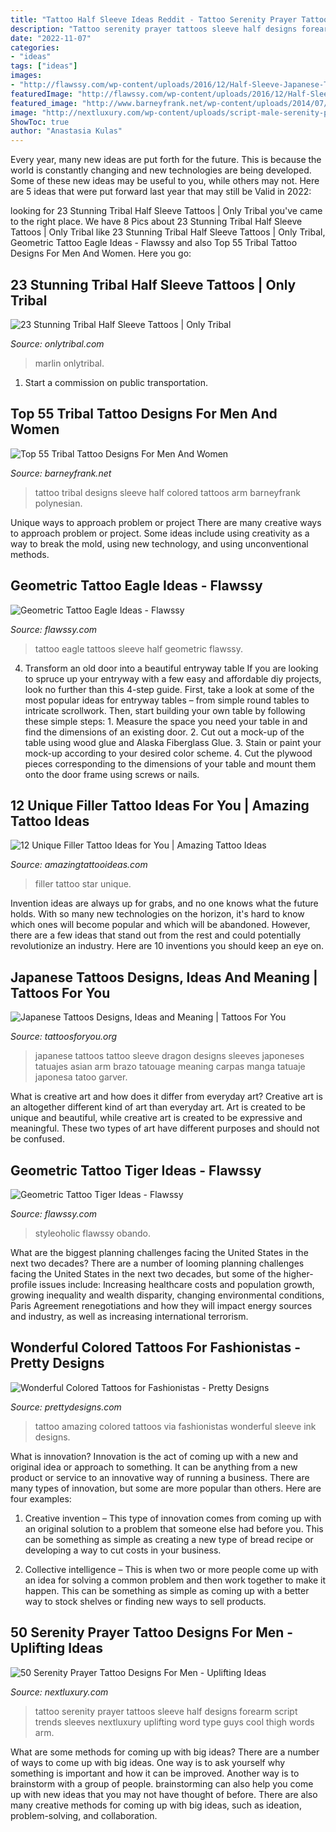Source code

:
 ```yaml
---
title: "Tattoo Half Sleeve Ideas Reddit - Tattoo Serenity Prayer Tattoos Sleeve Half Designs Forearm Script Trends Sleeves Nextluxury Uplifting Word Type Guys Cool Thigh Words Arm"
description: "Tattoo serenity prayer tattoos sleeve half designs forearm script trends sleeves nextluxury uplifting word type guys cool thigh words arm"
date: "2022-11-07"
categories:
- "ideas"
tags: ["ideas"]
images:
- "http://flawssy.com/wp-content/uploads/2016/12/Half-Sleeve-Japanese-Tiger-Tattoo.jpg"
featuredImage: "http://flawssy.com/wp-content/uploads/2016/12/Half-Sleeve-Japanese-Tiger-Tattoo.jpg"
featured_image: "http://www.barneyfrank.net/wp-content/uploads/2014/07/colored-tribal-tattoo-sleevestattoos-ideas-half-sleeve-images-7v6iretc.png.jpg"
image: "http://nextluxury.com/wp-content/uploads/script-male-serenity-prayer-half-sleeve-tattoo-ideas.jpg"
ShowToc: true
author: "Anastasia Kulas"
---
```



Every year, many new ideas are put forth for the future. This is because the world is constantly changing and new technologies are being developed. Some of these new ideas may be useful to you, while others may not. Here are 5 ideas that were put forward last year that may still be Valid in 2022: 

	

		
looking for 23 Stunning Tribal Half Sleeve Tattoos | Only Tribal you've came to the right place. We have 8 Pics about 23 Stunning Tribal Half Sleeve Tattoos | Only Tribal like 23 Stunning Tribal Half Sleeve Tattoos | Only Tribal, Geometric Tattoo Eagle Ideas - Flawssy and also Top 55 Tribal Tattoo Designs For Men And Women. Here you go:
		
    
## 23 Stunning Tribal Half Sleeve Tattoos | Only Tribal

<img loading=lazy src="https://www.onlytribal.com/wp-content/uploads/2015/12/Tribal-Half-Sleeve-Tattoos.jpg" onerror="this.onerror=null;this.src='https://tse4.mm.bing.net/th?id=OIP.wE3TK4EQSYHO-oNX-bw0dwHaKJ&amp;pid=15.1';" alt="23 Stunning Tribal Half Sleeve Tattoos | Only Tribal">

_Source: onlytribal.com_

>marlin onlytribal. 

	

1) Start a commission on public transportation.

    
## Top 55 Tribal Tattoo Designs For Men And Women

<img loading=lazy src="http://www.barneyfrank.net/wp-content/uploads/2014/07/colored-tribal-tattoo-sleevestattoos-ideas-half-sleeve-images-7v6iretc.png.jpg" onerror="this.onerror=null;this.src='https://tse2.mm.bing.net/th?id=OIP.3v6b5woDr4CTUi2FG1IxeAHaJ0&amp;pid=15.1';" alt="Top 55 Tribal Tattoo Designs For Men And Women">

_Source: barneyfrank.net_

>tattoo tribal designs sleeve half colored tattoos arm barneyfrank polynesian. 

	

Unique ways to approach problem or project
There are many creative ways to approach problem or project. Some ideas include using creativity as a way to break the mold, using new technology, and using unconventional methods.

    
## Geometric Tattoo Eagle Ideas - Flawssy

<img loading=lazy src="http://flawssy.com/wp-content/uploads/2016/12/Eagle-Half-Sleeve-Tattoo-2014.jpg" onerror="this.onerror=null;this.src='https://tse1.mm.bing.net/th?id=OIP.YqKJ_JBKvlqbGeAIGBy_kgHaJ3&amp;pid=15.1';" alt="Geometric Tattoo Eagle Ideas - Flawssy">

_Source: flawssy.com_

>tattoo eagle tattoos sleeve half geometric flawssy. 

	

4. Transform an old door into a beautiful entryway table
If you are looking to spruce up your entryway with a few easy and affordable diy projects, look no further than this 4-step guide. First, take a look at some of the most popular ideas for entryway tables – from simple round tables to intricate scrollwork. Then, start building your own table by following these simple steps: 1. Measure the space you need your table in and find the dimensions of an existing door. 2. Cut out a mock-up of the table using wood glue and Alaska Fiberglass Glue. 3. Stain or paint your mock-up according to your desired color scheme. 4. Cut the plywood pieces corresponding to the dimensions of your table and mount them onto the door frame using screws or nails.

    
## 12 Unique Filler Tattoo Ideas For You | Amazing Tattoo Ideas

<img loading=lazy src="https://amazingtattooideas.com/wp-content/uploads/2014/02/Star-filler-tattoo1.jpg" onerror="this.onerror=null;this.src='https://tse1.mm.bing.net/th?id=OIP.trAwz8u8sWPXXGytX5xLMgHaOM&amp;pid=15.1';" alt="12 Unique Filler Tattoo Ideas for You | Amazing Tattoo Ideas">

_Source: amazingtattooideas.com_

>filler tattoo star unique. 

	

Invention ideas are always up for grabs, and no one knows what the future holds. With so many new technologies on the horizon, it's hard to know which ones will become popular and which will be abandoned. However, there are a few ideas that stand out from the rest and could potentially revolutionize an industry. Here are 10 inventions you should keep an eye on.

    
## Japanese Tattoos Designs, Ideas And Meaning | Tattoos For You

<img loading=lazy src="http://www.tattoosforyou.org/wp-content/uploads/2013/09/Japanese-Sleeve-Tattoo.jpg" onerror="this.onerror=null;this.src='https://tse1.mm.bing.net/th?id=OIP.ds-wx0GMinjWO3F_q7H6sQHaPu&amp;pid=15.1';" alt="Japanese Tattoos Designs, Ideas and Meaning | Tattoos For You">

_Source: tattoosforyou.org_

>japanese tattoos tattoo sleeve dragon designs sleeves japoneses tatuajes asian arm brazo tatouage meaning carpas manga tatuaje japonesa tatoo garver. 

	

What is creative art and how does it differ from everyday art?
Creative art is an altogether different kind of art than everyday art. Art is created to be unique and beautiful, while creative art is created to be expressive and meaningful. These two types of art have different purposes and should not be confused.

    
## Geometric Tattoo Tiger Ideas - Flawssy

<img loading=lazy src="http://flawssy.com/wp-content/uploads/2016/12/Half-Sleeve-Japanese-Tiger-Tattoo.jpg" onerror="this.onerror=null;this.src='https://tse2.mm.bing.net/th?id=OIP.IaP63dnYbmxx6sYiK3VqmQHaJ4&amp;pid=15.1';" alt="Geometric Tattoo Tiger Ideas - Flawssy">

_Source: flawssy.com_

>styleoholic flawssy obando. 

	

What are the biggest planning challenges facing the United States in the next two decades?
There are a number of looming planning challenges facing the United States in the next two decades, but some of the higher-profile issues include: Increasing healthcare costs and population growth, growing inequality and wealth disparity, changing environmental conditions, Paris Agreement renegotiations and how they will impact energy sources and industry, as well as increasing international terrorism.

    
## Wonderful Colored Tattoos For Fashionistas - Pretty Designs

<img loading=lazy src="http://www.prettydesigns.com/wp-content/uploads/2014/09/Amazing-Colored-Tattoo-for-Men.jpg" onerror="this.onerror=null;this.src='https://tse4.mm.bing.net/th?id=OIP.ZZtABqboai9zkmCt3_UYDwHaNO&amp;pid=15.1';" alt="Wonderful Colored Tattoos for Fashionistas - Pretty Designs">

_Source: prettydesigns.com_

>tattoo amazing colored tattoos via fashionistas wonderful sleeve ink designs. 

	

What is innovation?
Innovation is the act of coming up with a new and original idea or approach to something. It can be anything from a new product or service to an innovative way of running a business. There are many types of innovation, but some are more popular than others. Here are four examples:
1. Creative invention – This type of innovation comes from coming up with an original solution to a problem that someone else had before you. This can be something as simple as creating a new type of bread recipe or developing a way to cut costs in your business.

2. Collective intelligence – This is when two or more people come up with an idea for solving a common problem and then work together to make it happen. This can be something as simple as coming up with a better way to stock shelves or finding new ways to sell products.


    
## 50 Serenity Prayer Tattoo Designs For Men - Uplifting Ideas

<img loading=lazy src="http://nextluxury.com/wp-content/uploads/script-male-serenity-prayer-half-sleeve-tattoo-ideas.jpg" onerror="this.onerror=null;this.src='https://tse2.mm.bing.net/th?id=OIP.rOYfg_TLXK0pjrwsDoPfHQHaJ4&amp;pid=15.1';" alt="50 Serenity Prayer Tattoo Designs For Men - Uplifting Ideas">

_Source: nextluxury.com_

>tattoo serenity prayer tattoos sleeve half designs forearm script trends sleeves nextluxury uplifting word type guys cool thigh words arm. 

	

What are some methods for coming up with big ideas?
There are a number of ways to come up with big ideas. One way is to ask yourself why something is important and how it can be improved. Another way is to brainstorm with a group of people. brainstorming can also help you come up with new ideas that you may not have thought of before. There are also many creative methods for coming up with big ideas, such as ideation, problem-solving, and collaboration.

• **TASK TO COMPLETE**
From the records above, transcribe without alteration every line from the one with "Unique ways to approach problem or project" to the one with "4. Transform an", inclusive.

• **PROBLEM SOLUTION**
Unique ways to approach problem or project
There are many creative ways to approach problem or project. Some ideas include using creativity as a way to break the mold, using new technology, and using unconventional methods.

    
## Geometric Tattoo Eagle Ideas - Flawssy

<img loading=lazy src="http://flawssy.com/wp-content/uploads/2016/12/Eagle-Half-Sleeve-Tattoo-2014.jpg" onerror="this.onerror=null;this.src='https://tse1.mm.bing.net/th?id=OIP.YqKJ_JBKvlqbGeAIGBy_kgHaJ3&amp;pid=15.1';" alt="Geometric Tattoo Eagle Ideas - Flawssy">

_Source: flawssy.com_

>tattoo eagle tattoos sleeve half geometric flawssy. 

	

4. Transform an old door into a beautiful entryway table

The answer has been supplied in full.